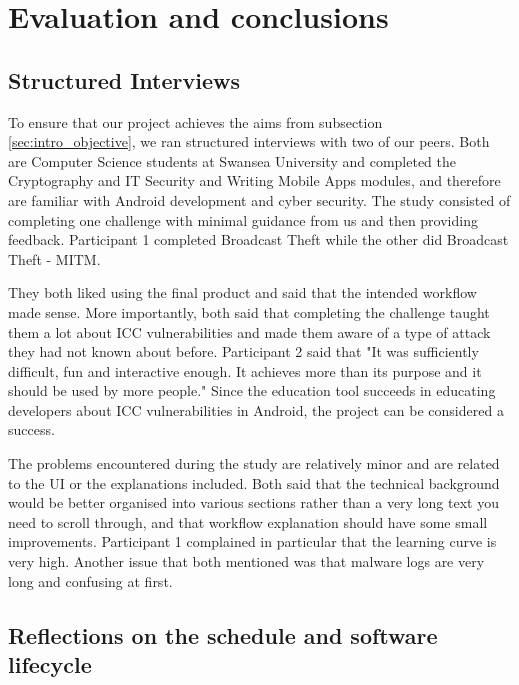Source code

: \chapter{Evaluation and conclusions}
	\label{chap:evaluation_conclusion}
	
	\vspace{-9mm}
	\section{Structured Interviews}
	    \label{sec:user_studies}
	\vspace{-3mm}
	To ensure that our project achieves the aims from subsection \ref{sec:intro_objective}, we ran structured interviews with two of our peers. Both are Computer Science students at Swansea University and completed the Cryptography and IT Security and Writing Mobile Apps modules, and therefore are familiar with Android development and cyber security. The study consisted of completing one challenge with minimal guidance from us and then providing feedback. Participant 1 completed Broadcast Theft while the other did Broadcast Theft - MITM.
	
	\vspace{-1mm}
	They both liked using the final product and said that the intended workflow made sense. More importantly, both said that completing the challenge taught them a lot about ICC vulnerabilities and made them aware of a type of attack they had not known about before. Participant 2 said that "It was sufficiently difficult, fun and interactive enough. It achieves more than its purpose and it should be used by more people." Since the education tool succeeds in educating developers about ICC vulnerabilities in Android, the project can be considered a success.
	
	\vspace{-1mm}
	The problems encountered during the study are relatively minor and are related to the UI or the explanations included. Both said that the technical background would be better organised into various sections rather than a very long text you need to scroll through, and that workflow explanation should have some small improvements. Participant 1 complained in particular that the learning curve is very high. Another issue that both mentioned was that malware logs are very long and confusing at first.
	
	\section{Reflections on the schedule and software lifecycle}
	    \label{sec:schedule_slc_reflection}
==
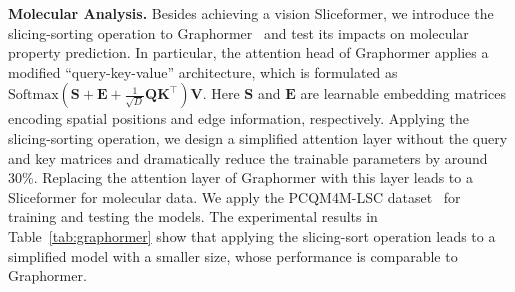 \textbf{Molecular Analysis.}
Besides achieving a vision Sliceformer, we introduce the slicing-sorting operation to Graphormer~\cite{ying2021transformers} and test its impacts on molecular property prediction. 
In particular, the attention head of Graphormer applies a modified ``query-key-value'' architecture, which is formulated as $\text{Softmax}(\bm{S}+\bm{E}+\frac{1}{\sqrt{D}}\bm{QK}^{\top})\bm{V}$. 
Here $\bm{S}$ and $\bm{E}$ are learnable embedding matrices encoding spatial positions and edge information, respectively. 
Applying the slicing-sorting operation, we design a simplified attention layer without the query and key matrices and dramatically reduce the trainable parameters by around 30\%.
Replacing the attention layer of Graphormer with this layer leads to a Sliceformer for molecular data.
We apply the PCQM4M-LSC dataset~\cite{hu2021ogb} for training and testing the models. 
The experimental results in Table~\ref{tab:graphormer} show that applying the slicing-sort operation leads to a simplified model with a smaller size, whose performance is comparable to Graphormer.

** DIRECTIONS FOR THIS TASK **
Copy down every line of the entries containing the word "particular".

** ANSWER SPACE **
	The problems encountered during the study are relatively minor and are related to the UI or the explanations included. Both said that the technical background would be better organised into various sections rather than a very long text you need to scroll through, and that workflow explanation should have some small improvements. Participant 1 complained in particular that the learning curve is very high. Another issue that both mentioned was that malware logs are very long and confusing at first.
In particular, the attention head of Graphormer applies a modified ``query-key-value'' architecture, which is formulated as $\text{Softmax}(\bm{S}+\bm{E}+\frac{1}{\sqrt{D}}\bm{QK}^{\top})\bm{V}$. 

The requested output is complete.